Asimismo está comprobado que los bateadores ejercen más atracción entre los devotos, que los lanzadores y que aquellos jugadores básicamente defensivo. Obviamente, en sentido general. Las barajitas del pitcher Tom Seaver podrán competir de tú a tú con las del toletero Reggie Jackson. De la misma forma, los errores incrementan el costo, si aparece la tarjeta corregida. Lew Burdette, un lanzador derecho de los Bravos de Milwaukee que alcanzaron el banderín de la Nacional en 1957 y 1958, apareció como zurdo en la Topps de 1959, por posar con con un guante en su mano derecha. Tiene un valor orginal de 7 dólares. La enmendada fue vendida en 50.
Sin embargo, hay otro tipo de errores que le conceden un valor adicional. En 1982, la 
Fleer para conmemorar el juego perfecto de Len Barker contra los Azulejos de Toronto en 1981, muestra al pitcher de los Indios de Cleveland con el catcher que recibió sus envíos. Pero no es Ron Hassey. Quien aparece es el receptor venezolano Baudilio Díaz. El dislate nunca fue corregido.

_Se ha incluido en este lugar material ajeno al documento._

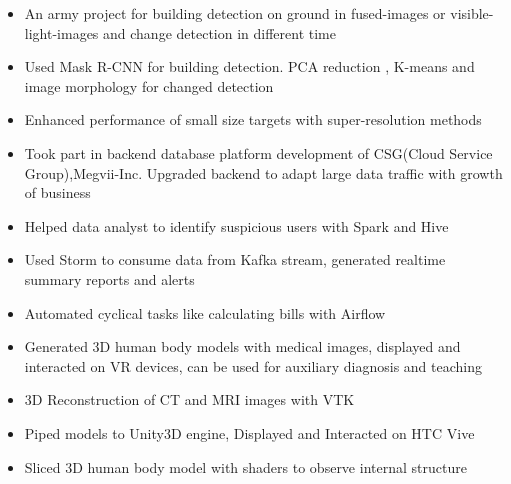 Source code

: \documentclass{resume}
\begin{document}
\begin{itemize}[topsep = 0 pt, partopsep = 0pt]
  \item An army project for building detection on ground in fused-images or visible-light-images and change detection in different time
  \item Used Mask R-CNN for building detection. PCA reduction , K-means and image morphology for changed detection
  \item Enhanced performance of small size targets with super-resolution methods 
\end{itemize}

\begin{itemize}[topsep = 0 pt, partopsep = 0pt]
  \item Took part in backend database platform development of CSG(Cloud Service Group),Megvii-Inc. Upgraded backend to adapt large data traffic with growth of business
  \item Helped data analyst to identify suspicious users with Spark and Hive
  \item Used Storm to consume data from Kafka stream, generated realtime summary reports and alerts
  \item Automated cyclical tasks like calculating bills with Airflow 
\end{itemize}

\begin{itemize}[topsep = 0 pt, partopsep = 0pt]
  \item Generated 3D human body models with medical images, displayed and interacted on VR devices, can be used for auxiliary diagnosis and teaching
  \item 3D Reconstruction of CT and MRI images with VTK
  \item Piped models to Unity3D engine, Displayed and Interacted on HTC Vive
  \item Sliced 3D human body model with shaders to observe internal structure
\end{itemize}
\end{document}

Las barajitas del año de novato del pelotero, tienden a costar más que cualquiera de las otras que sigan en sucesión. Allí está la Topps 1952 de Mickey Mantle como referencia. La de Pete Rose, una Topps 1963, vale 925 dólares. La de Tom Seaver Topps 1967, subió de 825 a 1400 dólares, cuando el año pasado el lanzador entró al Salón de la Fama.

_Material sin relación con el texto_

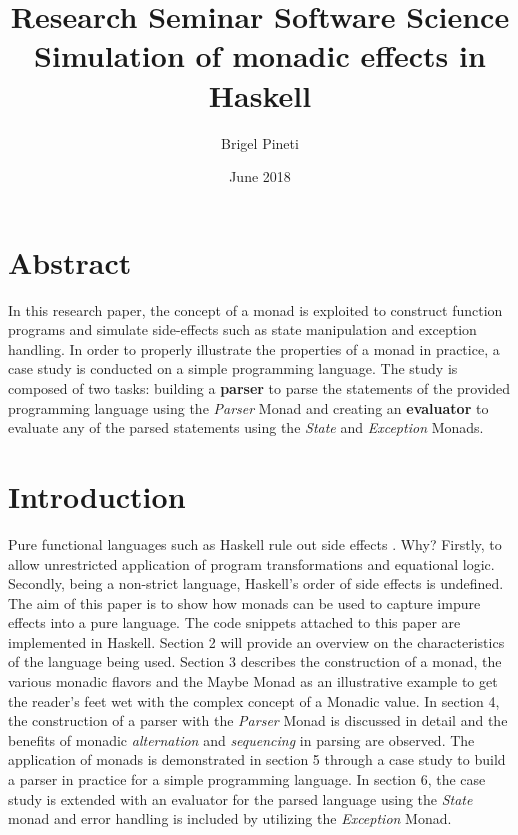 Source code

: \documentclass[a4paper, onecolumn]{article}
\title{\Large{Research Seminar Software Science} \\
    \huge{Simulation of monadic effects in Haskell}}
\author{Brigel Pineti}
\date{June 2018}
\begin{document}
    
    \maketitle
    
    \section*{Abstract}
    
    In this research paper, the concept of a monad is exploited to construct function programs and simulate side-effects such as state manipulation and exception handling. In order to properly illustrate the properties of a monad in practice, a case study is conducted on a simple programming language. The study is composed of two tasks: building a \textbf{parser} to parse the statements of the provided programming language using the \textit{Parser} Monad and creating an \textbf{evaluator} to evaluate any of the parsed statements using the \textit{State} and \textit{Exception} Monads. 
    
    \section{Introduction}
    
    Pure functional languages such as Haskell rule out side effects \cite{history}. Why? Firstly, to allow unrestricted application of program transformations and equational logic. Secondly, being a non-strict language, Haskell's order of side effects is undefined. The aim of this paper is to show how monads can be used to capture impure effects into a pure language. The code snippets attached to this paper are implemented in Haskell. Section 2 will provide an overview on the characteristics of the language being used. Section 3 describes the construction of a monad, the various monadic flavors and the Maybe Monad as an illustrative example to get the reader's feet wet with the complex concept of a Monadic value. In section 4, the construction of a parser with the \textit{Parser} Monad is discussed in detail and the benefits of monadic \textit{alternation} and \textit{sequencing} in parsing are observed. The application of monads is demonstrated in section 5 through a case study to build a parser in practice for a simple programming language. In section 6, the case study is extended with an evaluator for the parsed language using the \textit{State} monad and error handling is included by utilizing the \textit{Exception} Monad. 
    
\end{document}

Pero no se trata de valores absolutos. Los expertos recomiendan no pagar más de 60 dólares por una barajita con no más de cuatro años, porque tal vez a largo plazo, el pelotero no cumpla con las expectativas creadas a su alrededor. Allí está el caso de Bo Jackson. El toletero de los Reales de Kansas City engalanó la portada del número de junio de la revista Beckett. Era en ese instante la gran promesa de las mayores y de los coleccionistas. Se rompió una cadera y perdió toda la campaña de 1992, y por lo que hemos visto en la presente, nada sugiere que recuperará su antigua forma de super estrella.
Y no olvide entender el juego de la oferta y la demanda. Usted tiene el derecho a pagar más o menos por esa pieza que le entusiasme. Por el motivo que sea. Pero nunca será lo mismo, si es usted quien la quiere, a que si es a usted a quien se la solicitan.

A partir de 1981, la Topps debió resignarse a compartir el favoritismo de los coleccionistas. El monopolio se hizo pedazos con la aparición de las marcas Donruss y Fleer. Las preferencias se dividieron aún más en 1988 con la llegada de Score, el retorno de Bowman y la salida de Upper Deck en 1989. 
“Mi primera barajita fue la Donruss 88 de Bryan Smith, un pitcher de los Expos de Montreal”, cuenta Daniel Alejandro, que tiene 12 años de edad y desde entonces ha juntado cerca de siete mil tarjetas y unas 140 de peloteros venezolanos. “Tengo de todas las marcas, pero me llaman más la atención las de la Topps por su tradición, y las de Upper Deck por su calidad. Tiene una fotos muy buenas”.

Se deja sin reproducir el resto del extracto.